*** PROVIDED ENTRIES ***

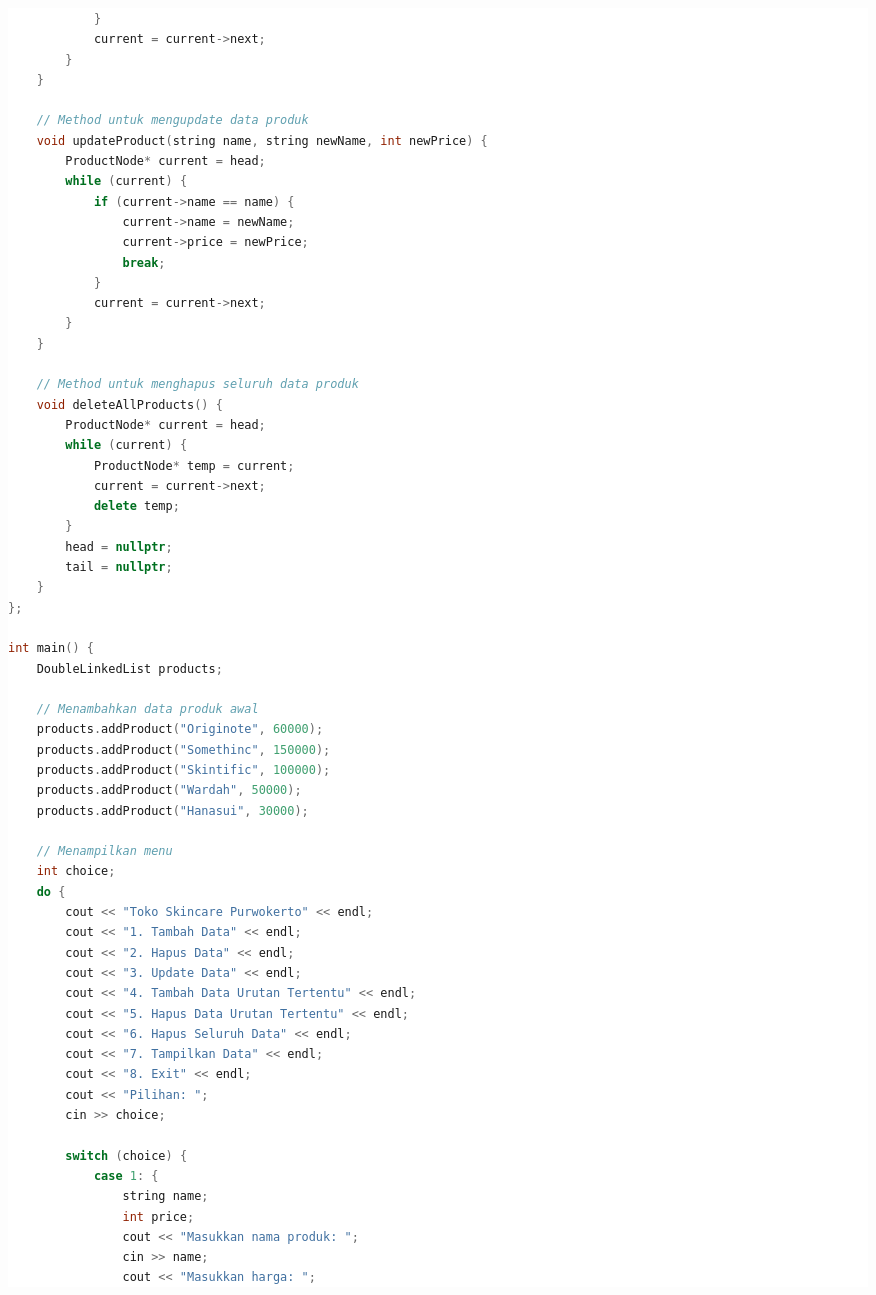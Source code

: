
 ```C++
            }
            current = current->next;
        }
    }

    // Method untuk mengupdate data produk
    void updateProduct(string name, string newName, int newPrice) {
        ProductNode* current = head;
        while (current) {
            if (current->name == name) {
                current->name = newName;
                current->price = newPrice;
                break;
            }
            current = current->next;
        }
    }

    // Method untuk menghapus seluruh data produk
    void deleteAllProducts() {
        ProductNode* current = head;
        while (current) {
            ProductNode* temp = current;
            current = current->next;
            delete temp;
        }
        head = nullptr;
        tail = nullptr;
    }
};

int main() {
    DoubleLinkedList products;

    // Menambahkan data produk awal
    products.addProduct("Originote", 60000);
    products.addProduct("Somethinc", 150000);
    products.addProduct("Skintific", 100000);
    products.addProduct("Wardah", 50000);
    products.addProduct("Hanasui", 30000);

    // Menampilkan menu
    int choice;
    do {
        cout << "Toko Skincare Purwokerto" << endl;
        cout << "1. Tambah Data" << endl;
        cout << "2. Hapus Data" << endl;
        cout << "3. Update Data" << endl;
        cout << "4. Tambah Data Urutan Tertentu" << endl;
        cout << "5. Hapus Data Urutan Tertentu" << endl;
        cout << "6. Hapus Seluruh Data" << endl;
        cout << "7. Tampilkan Data" << endl;
        cout << "8. Exit" << endl;
        cout << "Pilihan: ";
        cin >> choice;

        switch (choice) {
            case 1: {
                string name;
                int price;
                cout << "Masukkan nama produk: ";
                cin >> name;
                cout << "Masukkan harga: ";
```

*** End of PROVIDED ENTRIES ***

▸ WHAT IS REQUIRED
Omitting all pictures, reproduce the records above in their entirety.

▸ TASK SOLUTION
Source code

:
 ```C++
            }
            current = current->next;
        }
    }

    // Method untuk mengupdate data produk
    void updateProduct(string name, string newName, int newPrice) {
        ProductNode* current = head;
        while (current) {
            if (current->name == name) {
                current->name = newName;
                current->price = newPrice;
                break;
            }
            current = current->next;
        }
    }

    // Method untuk menghapus seluruh data produk
    void deleteAllProducts() {
        ProductNode* current = head;
        while (current) {
            ProductNode* temp = current;
            current = current->next;
            delete temp;
        }
        head = nullptr;
        tail = nullptr;
    }
};

int main() {
    DoubleLinkedList products;

    // Menambahkan data produk awal
    products.addProduct("Originote", 60000);
    products.addProduct("Somethinc", 150000);
    products.addProduct("Skintific", 100000);
    products.addProduct("Wardah", 50000);
    products.addProduct("Hanasui", 30000);

    // Menampilkan menu
    int choice;
    do {
        cout << "Toko Skincare Purwokerto" << endl;
        cout << "1. Tambah Data" << endl;
        cout << "2. Hapus Data" << endl;
        cout << "3. Update Data" << endl;
        cout << "4. Tambah Data Urutan Tertentu" << endl;
        cout << "5. Hapus Data Urutan Tertentu" << endl;
        cout << "6. Hapus Seluruh Data" << endl;
        cout << "7. Tampilkan Data" << endl;
        cout << "8. Exit" << endl;
        cout << "Pilihan: ";
        cin >> choice;

        switch (choice) {
            case 1: {
                string name;
                int price;
                cout << "Masukkan nama produk: ";
                cin >> name;
                cout << "Masukkan harga: ";
```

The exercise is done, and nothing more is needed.